Archive for the 'red pen: grammar and friends' Category

Innocent Until Proved Guilty

Yes, that is how it should read. I swear. Really.

Correct: “Innocent until proved guilty.”

Incorrect: “Innocent until proven guilty.”

Don’t believe me? Here’s the thing: Prove and proved are verbs; proven is an adjective.

She has proved herself worthy.

It is a proven formula.

If only I can convince Law & Order.

Quote Me

I know you all spend sleepless nights worrying about how punctuation fits with quotation marks. Does it go inside? Does it go outside? Where, oh where, does it go?

Here’s the deal:

Periods and commas always go inside quotation marks. Always. Did I say always?

Semicolons always go outside quotation marks. Again, always.

Dashes, question marks and exclamation points go inside quotation marks when they apply to the quoted matter only; they go outside when they apply to the whole sentence:
She asked, “Why are you so anal?”
Did you hear her say, “Stop correcting my grammar; I hate you”?

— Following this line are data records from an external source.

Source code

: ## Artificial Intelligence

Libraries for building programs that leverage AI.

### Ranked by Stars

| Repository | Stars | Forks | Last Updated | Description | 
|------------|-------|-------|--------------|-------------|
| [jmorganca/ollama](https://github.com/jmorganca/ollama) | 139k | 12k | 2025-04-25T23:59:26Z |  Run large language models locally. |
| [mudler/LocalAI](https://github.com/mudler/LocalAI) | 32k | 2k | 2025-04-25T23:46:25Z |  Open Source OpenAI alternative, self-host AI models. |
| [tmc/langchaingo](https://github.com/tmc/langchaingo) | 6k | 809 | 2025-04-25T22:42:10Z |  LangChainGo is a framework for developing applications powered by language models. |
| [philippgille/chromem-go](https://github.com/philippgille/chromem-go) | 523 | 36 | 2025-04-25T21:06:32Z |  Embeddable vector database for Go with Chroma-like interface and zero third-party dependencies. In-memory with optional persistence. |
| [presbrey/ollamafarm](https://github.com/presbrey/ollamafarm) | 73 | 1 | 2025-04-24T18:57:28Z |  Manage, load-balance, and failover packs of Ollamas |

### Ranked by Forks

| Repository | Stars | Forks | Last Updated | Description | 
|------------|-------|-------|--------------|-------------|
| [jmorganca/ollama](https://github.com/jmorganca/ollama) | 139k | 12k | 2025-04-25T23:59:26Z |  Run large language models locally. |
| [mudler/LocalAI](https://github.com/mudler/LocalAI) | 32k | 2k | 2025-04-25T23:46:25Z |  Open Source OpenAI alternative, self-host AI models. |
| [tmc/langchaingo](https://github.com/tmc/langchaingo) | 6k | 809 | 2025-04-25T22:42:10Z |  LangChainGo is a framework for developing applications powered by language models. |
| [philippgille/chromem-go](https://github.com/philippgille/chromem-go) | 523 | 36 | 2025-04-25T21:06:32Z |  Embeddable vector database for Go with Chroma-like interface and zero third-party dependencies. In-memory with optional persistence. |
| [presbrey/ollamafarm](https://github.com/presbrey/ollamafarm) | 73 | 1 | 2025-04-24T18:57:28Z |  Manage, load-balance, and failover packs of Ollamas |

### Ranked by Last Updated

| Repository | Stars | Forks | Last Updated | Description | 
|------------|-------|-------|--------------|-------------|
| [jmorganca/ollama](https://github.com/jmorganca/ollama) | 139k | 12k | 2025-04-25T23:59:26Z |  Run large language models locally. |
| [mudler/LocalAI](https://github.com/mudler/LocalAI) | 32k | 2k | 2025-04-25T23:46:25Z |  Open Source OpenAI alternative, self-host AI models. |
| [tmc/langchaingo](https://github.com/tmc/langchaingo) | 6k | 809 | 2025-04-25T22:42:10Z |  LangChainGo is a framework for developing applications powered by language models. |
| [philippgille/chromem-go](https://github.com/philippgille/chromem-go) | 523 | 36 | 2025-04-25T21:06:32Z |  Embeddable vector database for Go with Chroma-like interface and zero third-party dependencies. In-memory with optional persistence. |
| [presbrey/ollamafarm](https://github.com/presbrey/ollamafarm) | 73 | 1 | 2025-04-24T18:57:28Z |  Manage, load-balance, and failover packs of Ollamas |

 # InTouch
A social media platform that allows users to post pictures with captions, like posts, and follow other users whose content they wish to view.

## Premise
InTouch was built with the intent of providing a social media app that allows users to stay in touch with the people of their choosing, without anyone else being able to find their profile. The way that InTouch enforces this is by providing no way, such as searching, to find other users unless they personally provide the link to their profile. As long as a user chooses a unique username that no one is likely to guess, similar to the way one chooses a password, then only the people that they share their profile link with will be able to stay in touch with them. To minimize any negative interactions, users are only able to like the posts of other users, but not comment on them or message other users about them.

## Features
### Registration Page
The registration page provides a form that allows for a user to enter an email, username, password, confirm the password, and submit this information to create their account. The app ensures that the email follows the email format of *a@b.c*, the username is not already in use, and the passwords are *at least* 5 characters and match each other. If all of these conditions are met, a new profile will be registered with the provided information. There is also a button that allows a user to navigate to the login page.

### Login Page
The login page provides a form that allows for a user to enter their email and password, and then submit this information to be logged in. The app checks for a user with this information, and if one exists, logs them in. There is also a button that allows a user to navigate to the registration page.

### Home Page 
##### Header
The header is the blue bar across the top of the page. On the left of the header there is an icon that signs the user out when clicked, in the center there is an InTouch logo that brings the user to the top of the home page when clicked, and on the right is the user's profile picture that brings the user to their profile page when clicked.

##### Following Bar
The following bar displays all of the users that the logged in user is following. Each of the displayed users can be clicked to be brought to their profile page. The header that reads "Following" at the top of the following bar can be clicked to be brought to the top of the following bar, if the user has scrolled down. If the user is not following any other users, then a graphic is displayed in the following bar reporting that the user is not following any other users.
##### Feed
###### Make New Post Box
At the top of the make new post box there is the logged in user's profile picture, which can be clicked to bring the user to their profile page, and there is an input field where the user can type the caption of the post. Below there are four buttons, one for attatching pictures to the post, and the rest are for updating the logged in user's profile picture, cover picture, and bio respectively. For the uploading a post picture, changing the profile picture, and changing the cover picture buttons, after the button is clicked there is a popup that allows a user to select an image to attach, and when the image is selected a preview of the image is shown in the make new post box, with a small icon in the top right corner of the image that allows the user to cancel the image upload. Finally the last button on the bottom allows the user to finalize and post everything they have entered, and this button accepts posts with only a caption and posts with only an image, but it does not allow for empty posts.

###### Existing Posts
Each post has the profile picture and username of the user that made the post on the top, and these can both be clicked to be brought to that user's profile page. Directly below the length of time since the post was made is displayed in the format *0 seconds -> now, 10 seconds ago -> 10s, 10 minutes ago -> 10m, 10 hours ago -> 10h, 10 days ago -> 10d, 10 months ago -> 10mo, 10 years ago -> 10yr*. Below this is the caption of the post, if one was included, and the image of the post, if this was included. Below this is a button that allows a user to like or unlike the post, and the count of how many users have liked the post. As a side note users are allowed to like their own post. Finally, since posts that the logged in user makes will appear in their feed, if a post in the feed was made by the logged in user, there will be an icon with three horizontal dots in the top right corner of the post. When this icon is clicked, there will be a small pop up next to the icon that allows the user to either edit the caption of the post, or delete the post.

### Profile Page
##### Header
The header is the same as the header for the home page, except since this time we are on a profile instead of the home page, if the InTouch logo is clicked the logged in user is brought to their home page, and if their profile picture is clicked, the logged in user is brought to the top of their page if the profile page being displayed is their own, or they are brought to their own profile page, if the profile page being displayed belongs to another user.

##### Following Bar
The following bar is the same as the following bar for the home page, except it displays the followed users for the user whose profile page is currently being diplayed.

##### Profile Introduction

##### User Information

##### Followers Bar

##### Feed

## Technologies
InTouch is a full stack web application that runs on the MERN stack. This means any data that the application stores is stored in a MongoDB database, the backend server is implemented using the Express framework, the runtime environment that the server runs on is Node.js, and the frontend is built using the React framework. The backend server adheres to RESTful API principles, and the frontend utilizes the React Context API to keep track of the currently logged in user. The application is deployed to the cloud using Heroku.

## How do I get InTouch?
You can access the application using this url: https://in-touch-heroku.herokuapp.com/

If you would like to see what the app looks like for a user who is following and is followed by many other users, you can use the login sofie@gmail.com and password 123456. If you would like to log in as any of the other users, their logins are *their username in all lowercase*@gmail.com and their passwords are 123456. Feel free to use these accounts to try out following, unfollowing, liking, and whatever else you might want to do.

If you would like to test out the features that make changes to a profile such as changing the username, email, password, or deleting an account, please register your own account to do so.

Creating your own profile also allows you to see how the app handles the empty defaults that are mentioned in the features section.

Colons go outside quotation marks unless they are part of the quotation itself.

Sleep well, little lambs.

Who’s on First

Speaking of apostrophes (well, we were a while ago), here’s another often-flubbed item:

Who’s is a contraction of “Who is”: Who’s going home for Passover? Who’s eating too much?

Do you recall how we remember it’s (the contraction of “it is”)? Same goes for who’s: Think of the apostrophe as a leftover from the dot of the i.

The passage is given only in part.